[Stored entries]
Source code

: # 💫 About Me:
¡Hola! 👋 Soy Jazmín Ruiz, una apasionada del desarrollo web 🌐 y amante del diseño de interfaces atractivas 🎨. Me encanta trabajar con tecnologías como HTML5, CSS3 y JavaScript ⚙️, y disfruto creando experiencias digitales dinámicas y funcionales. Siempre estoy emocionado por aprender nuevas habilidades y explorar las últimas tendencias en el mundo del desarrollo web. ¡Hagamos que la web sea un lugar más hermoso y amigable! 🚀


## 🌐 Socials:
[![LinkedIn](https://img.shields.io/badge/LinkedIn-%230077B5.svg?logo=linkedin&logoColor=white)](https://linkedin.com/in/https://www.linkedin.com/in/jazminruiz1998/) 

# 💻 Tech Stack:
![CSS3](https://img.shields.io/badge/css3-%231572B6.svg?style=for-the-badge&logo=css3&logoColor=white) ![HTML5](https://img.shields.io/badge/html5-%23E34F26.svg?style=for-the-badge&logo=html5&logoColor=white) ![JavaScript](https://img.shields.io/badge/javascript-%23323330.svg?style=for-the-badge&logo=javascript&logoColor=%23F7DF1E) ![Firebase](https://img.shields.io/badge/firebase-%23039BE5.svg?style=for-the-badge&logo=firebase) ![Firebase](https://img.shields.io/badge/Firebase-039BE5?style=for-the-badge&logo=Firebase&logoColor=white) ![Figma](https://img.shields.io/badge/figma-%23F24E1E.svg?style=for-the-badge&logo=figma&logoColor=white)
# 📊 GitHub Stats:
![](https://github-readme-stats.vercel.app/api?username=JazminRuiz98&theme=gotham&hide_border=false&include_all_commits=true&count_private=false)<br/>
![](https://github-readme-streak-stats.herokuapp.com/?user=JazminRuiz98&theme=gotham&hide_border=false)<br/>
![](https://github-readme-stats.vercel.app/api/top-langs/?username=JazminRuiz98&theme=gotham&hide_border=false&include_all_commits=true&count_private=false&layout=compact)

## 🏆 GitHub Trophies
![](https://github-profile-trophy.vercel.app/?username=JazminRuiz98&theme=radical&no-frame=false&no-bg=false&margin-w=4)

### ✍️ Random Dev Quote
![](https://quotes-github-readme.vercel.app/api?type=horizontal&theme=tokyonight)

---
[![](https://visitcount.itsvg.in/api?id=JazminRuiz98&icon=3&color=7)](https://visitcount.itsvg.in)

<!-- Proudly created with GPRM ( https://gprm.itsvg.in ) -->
---
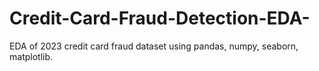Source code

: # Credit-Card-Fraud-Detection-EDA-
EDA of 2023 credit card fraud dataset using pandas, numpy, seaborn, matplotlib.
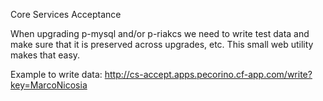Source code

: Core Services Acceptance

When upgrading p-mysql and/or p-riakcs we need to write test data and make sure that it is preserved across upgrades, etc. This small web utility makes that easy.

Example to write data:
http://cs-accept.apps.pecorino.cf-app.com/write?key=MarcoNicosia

[WHAT YOU SHOULD DO]:
The answer is a number only: how many lines of the data above include "true"?

[OUTPUT BELOW]:
2